Copy out every line from the records that includes "script".

== Pictures paired with source code ==
⟨

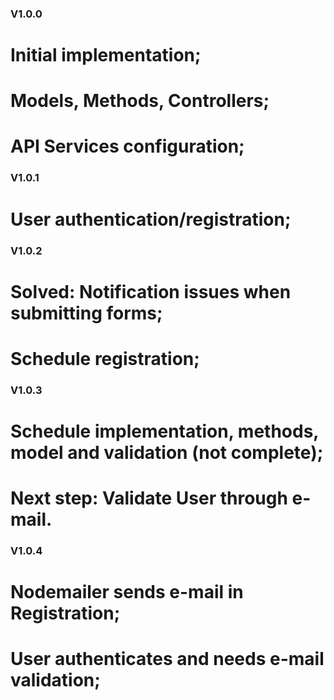 ### V1.0.0
# Initial implementation;
# Models, Methods, Controllers;
# API Services configuration;

### V1.0.1
# User authentication/registration;

### V1.0.2
# Solved: Notification issues when submitting forms;
# Schedule registration;

### V1.0.3
# Schedule implementation, methods, model and validation (not complete);
# Next step: Validate User through e-mail.

### V1.0.4
# Nodemailer sends e-mail in Registration;
# User authenticates and needs e-mail validation;
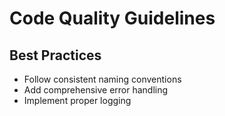 # Code Quality Guidelines
## Best Practices
- Follow consistent naming conventions
- Add comprehensive error handling
- Implement proper logging
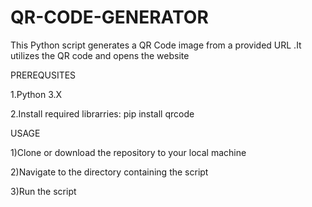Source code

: 
# QR-CODE-GENERATOR 

This Python script generates a QR Code image from a provided URL .It utilizes the QR code and opens the website

PREREQUSITES

1.Python 3.X

2.Install required librarries: pip install qrcode

USAGE

1)Clone or download the repository to your local machine

2)Navigate to the directory containing the script

3)Run the script
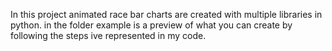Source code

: In this project animated race bar charts are created with multiple libraries in python. in the folder example is a preview of what you can create by following the steps ive represented in my code.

⟩

== RESPONSE TO THE TASK ==
This Python script generates a QR Code image from a provided URL .It utilizes the QR code and opens the website
2)Navigate to the directory containing the script
3)Run the script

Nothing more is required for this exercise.